Segment Start: Information provided

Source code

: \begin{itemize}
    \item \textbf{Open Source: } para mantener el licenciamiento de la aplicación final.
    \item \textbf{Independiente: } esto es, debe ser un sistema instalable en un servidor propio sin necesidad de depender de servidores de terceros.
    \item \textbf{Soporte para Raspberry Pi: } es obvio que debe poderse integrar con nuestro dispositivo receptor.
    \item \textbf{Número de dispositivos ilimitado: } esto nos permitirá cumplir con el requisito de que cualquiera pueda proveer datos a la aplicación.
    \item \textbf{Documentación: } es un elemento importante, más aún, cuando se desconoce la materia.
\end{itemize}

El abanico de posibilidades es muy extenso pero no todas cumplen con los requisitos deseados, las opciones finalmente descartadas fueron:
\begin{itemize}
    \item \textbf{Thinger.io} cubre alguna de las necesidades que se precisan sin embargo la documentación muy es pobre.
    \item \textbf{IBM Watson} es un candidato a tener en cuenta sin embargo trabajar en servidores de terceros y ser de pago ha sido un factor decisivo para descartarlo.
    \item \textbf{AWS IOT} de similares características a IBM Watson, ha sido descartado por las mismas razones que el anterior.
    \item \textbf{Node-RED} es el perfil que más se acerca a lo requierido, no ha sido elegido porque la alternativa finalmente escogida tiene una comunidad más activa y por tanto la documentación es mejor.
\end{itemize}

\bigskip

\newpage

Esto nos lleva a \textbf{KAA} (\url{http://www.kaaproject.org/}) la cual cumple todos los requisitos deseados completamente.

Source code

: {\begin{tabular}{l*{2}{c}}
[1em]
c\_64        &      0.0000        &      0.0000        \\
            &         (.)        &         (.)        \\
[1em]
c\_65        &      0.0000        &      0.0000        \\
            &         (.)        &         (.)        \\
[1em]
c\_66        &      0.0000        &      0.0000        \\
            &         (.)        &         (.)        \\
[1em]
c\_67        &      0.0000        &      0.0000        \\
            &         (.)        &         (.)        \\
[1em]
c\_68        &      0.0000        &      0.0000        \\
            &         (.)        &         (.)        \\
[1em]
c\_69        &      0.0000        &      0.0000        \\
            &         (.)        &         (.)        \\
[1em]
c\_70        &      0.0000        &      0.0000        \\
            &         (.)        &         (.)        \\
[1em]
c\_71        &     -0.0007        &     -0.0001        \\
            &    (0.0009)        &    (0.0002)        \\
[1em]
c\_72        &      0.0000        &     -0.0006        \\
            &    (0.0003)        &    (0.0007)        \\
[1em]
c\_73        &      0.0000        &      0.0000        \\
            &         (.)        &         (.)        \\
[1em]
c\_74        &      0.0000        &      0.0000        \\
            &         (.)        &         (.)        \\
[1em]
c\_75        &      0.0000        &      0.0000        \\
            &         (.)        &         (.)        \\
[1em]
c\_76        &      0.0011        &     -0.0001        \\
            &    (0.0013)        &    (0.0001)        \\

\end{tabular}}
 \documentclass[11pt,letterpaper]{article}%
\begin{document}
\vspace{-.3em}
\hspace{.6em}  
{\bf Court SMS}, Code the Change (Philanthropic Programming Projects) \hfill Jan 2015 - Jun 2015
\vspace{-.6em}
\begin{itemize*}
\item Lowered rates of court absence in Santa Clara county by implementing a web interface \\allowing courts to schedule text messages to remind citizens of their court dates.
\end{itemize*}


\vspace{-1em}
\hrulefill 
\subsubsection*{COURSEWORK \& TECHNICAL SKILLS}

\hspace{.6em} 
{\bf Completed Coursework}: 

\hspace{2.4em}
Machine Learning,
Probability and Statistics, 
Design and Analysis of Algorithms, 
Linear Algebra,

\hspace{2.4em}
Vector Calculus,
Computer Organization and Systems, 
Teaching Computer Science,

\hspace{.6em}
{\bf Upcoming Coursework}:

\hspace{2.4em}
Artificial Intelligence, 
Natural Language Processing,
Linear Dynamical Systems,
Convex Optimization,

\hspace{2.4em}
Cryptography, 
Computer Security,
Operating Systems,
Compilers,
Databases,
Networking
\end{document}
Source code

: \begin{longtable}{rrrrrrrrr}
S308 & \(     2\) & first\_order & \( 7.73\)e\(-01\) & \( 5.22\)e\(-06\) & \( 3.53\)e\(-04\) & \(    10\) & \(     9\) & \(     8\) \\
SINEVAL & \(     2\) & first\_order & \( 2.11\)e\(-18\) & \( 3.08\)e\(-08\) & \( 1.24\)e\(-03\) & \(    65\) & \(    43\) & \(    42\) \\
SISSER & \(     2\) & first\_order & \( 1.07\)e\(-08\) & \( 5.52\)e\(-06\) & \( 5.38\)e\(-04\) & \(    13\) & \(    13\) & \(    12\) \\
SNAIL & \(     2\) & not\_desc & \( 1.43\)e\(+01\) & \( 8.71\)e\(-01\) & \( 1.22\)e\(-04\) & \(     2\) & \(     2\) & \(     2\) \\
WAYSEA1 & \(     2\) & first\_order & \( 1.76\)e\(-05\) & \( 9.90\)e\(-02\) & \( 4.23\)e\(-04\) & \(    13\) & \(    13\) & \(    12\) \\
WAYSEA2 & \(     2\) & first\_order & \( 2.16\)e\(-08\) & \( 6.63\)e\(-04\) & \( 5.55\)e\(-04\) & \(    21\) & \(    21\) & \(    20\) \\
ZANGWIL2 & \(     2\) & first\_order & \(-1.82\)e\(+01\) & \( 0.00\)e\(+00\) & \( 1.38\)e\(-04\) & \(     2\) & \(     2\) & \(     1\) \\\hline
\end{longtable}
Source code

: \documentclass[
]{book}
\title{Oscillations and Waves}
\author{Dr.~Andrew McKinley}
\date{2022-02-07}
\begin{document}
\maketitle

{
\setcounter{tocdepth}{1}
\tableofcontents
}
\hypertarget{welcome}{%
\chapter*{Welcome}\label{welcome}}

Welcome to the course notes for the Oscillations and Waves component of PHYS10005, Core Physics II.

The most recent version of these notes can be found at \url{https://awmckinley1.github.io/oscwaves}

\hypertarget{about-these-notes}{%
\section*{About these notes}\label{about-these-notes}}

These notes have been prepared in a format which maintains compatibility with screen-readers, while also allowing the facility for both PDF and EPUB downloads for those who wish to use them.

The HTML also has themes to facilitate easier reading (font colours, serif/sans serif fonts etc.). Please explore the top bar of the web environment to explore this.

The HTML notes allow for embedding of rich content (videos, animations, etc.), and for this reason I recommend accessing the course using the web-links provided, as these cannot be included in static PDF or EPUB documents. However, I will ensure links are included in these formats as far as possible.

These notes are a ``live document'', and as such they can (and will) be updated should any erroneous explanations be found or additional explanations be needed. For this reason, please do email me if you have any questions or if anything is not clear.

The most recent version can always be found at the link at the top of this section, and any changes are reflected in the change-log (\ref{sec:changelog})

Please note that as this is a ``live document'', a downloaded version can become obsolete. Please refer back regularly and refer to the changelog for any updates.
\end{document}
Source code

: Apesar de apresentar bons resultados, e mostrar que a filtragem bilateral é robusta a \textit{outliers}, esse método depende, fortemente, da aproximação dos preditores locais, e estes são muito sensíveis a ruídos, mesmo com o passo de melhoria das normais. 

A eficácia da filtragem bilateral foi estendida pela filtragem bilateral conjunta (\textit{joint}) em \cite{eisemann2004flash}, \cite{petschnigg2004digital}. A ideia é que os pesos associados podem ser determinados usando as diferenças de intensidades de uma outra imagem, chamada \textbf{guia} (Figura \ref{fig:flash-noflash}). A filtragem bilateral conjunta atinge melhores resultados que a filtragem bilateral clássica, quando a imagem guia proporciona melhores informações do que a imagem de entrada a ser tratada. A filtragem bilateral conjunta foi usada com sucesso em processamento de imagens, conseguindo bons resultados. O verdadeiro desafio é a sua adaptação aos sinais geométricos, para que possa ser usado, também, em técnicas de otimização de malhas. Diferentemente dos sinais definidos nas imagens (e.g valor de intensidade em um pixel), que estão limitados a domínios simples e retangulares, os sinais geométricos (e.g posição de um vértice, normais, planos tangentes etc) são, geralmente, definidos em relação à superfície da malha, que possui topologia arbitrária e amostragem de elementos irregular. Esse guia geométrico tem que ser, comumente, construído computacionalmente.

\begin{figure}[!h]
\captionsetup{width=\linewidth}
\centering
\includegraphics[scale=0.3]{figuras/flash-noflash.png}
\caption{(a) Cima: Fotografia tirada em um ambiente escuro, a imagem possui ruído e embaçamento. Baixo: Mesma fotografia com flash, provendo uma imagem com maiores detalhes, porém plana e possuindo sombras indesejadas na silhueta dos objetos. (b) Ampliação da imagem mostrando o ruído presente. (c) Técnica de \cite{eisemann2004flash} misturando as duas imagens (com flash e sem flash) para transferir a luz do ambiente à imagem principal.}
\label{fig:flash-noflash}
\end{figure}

Segment End: Information provided

Exercise details:
Using the material above, transcribe exactly the lines from the line with "These notes have" to the line with "The HTML notes"; both count, and nothing else goes in.

Output of the task:
These notes have been prepared in a format which maintains compatibility with screen-readers, while also allowing the facility for both PDF and EPUB downloads for those who wish to use them.

The HTML also has themes to facilitate easier reading (font colours, serif/sans serif fonts etc.). Please explore the top bar of the web environment to explore this.

The HTML notes allow for embedding of rich content (videos, animations, etc.), and for this reason I recommend accessing the course using the web-links provided, as these cannot be included in static PDF or EPUB documents. However, I will ensure links are included in these formats as far as possible.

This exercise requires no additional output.